Es que los espacios son diferentes si el circuito de uso es masculino. Así lo contó a LA TERCERA la referente del movimiento a nivel local, Grisel Tarsia, cuyo hincapié se ubicó en la distinción de dos barrios dentro de cada comunidad: los favorables para las mujeres y los que no. Aunque la perspectiva “siempre es desde la equidad” entre los géneros, se observa que hay circuitos en los barrios que están pensados para que los transiten sólo los hombres, o para que ellas se arriesguen mucho si deciden tomarlos.

En las arterias en las que pasa el transporte público, en general, son hombres lo que están en las paradas, las cuales fueron ubicadas de acuerdo al circuito del ‘trabajador’, un constructor histórico que refleja la imagen de un asalariado fabril y, en ningún caso, una trabajadora o una madre.

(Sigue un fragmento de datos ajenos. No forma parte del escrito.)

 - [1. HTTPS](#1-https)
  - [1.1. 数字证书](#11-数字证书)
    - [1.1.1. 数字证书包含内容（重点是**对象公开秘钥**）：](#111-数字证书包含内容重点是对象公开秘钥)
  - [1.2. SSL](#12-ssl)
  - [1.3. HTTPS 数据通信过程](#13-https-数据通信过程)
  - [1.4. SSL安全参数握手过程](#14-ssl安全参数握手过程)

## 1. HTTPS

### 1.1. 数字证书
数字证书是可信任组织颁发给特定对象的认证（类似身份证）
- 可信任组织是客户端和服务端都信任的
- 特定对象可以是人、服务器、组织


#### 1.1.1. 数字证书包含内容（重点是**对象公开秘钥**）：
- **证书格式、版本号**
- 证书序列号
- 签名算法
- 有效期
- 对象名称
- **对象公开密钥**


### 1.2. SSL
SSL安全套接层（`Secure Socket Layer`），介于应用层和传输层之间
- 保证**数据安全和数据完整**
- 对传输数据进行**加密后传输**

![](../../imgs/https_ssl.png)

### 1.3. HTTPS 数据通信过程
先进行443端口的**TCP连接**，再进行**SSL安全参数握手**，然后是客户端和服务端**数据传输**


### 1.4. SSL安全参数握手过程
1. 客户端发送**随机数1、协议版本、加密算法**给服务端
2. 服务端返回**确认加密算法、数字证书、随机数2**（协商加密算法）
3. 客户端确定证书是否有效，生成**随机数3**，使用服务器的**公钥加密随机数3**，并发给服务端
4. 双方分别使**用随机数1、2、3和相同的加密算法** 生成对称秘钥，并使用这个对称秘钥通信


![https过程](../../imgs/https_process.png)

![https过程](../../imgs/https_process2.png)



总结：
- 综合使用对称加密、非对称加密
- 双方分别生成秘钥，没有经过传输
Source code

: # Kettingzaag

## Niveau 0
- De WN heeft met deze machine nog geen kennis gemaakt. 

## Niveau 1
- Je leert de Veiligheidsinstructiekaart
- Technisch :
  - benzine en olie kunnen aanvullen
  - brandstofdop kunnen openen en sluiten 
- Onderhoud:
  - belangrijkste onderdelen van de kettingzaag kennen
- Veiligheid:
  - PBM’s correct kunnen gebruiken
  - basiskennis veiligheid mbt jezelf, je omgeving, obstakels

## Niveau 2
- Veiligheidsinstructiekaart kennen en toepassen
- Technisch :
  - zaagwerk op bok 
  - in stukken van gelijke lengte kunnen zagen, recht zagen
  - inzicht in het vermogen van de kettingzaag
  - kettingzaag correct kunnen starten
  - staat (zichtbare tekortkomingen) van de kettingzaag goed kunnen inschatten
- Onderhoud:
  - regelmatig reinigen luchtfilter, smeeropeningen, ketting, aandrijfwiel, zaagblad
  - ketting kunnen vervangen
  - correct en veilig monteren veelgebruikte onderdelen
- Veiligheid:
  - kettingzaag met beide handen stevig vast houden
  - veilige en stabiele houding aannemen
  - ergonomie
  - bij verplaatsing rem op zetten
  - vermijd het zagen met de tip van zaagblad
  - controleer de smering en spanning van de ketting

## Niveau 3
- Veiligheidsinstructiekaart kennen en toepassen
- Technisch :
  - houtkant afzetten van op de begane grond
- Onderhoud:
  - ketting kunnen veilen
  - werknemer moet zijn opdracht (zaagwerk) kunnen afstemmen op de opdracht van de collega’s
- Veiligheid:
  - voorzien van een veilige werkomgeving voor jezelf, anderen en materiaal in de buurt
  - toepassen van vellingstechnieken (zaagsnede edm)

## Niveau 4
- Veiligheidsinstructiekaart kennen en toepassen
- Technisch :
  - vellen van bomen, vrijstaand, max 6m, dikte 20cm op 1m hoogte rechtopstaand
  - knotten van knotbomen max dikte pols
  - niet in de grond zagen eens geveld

Se piensan los recorridos de los colectivos -el medio de transporte más utilizado en las barriadas- de acuerdo a los focos productivos circundantes.

Por esto, el taller se plantea recoger experiencias sobre cómo son performateadas las ciudades con franco desinterés hacia los grupos de mujeres más desfavorecidas. Las zonas desfavorecidas son las de asentamientos y barrios formales carentes de servicios básicos, como centros de salud y educación, tendido eléctrico y telefónico, asfalto y vigilancia policial, entre otros.

“Aunque hay alguna experiencia en Rosario y Santa Fe en general, es una mirada novedosa para el país”, contó la también concejala saliente. Las especialistas se interesaron por el conurbano a partir de un trabajo de intercambio que comenzó en Lanús -adonde ya arribaron con el taller este año- y concluirá en Esteban Echeverría. Con la esperanza de desterrar ese constructor naturalizado para que los pueblos “se organicen” autónomamente para conseguir un “Conurbano libre de discriminación y seguro para todos y todas”, la charla abordará algunos ejemplos recogidos en los encuentros previos pero también propondrá hallar propuestas espontáneas que coadyuven a mejorar las políticas urbanísticas.

“Hay una variable de poder en el modo de pensar la arquitectura de los barrios: los lugares en donde más comúnmente transitan las mujeres son más desfavorables. Hay amas de casa que relatan que el circuito diario que hacen hacia el centro comercial, la escuela o los espacios de juego de sus hijos son oscuros, inundables e inseguros”, puntualizó Tarsia.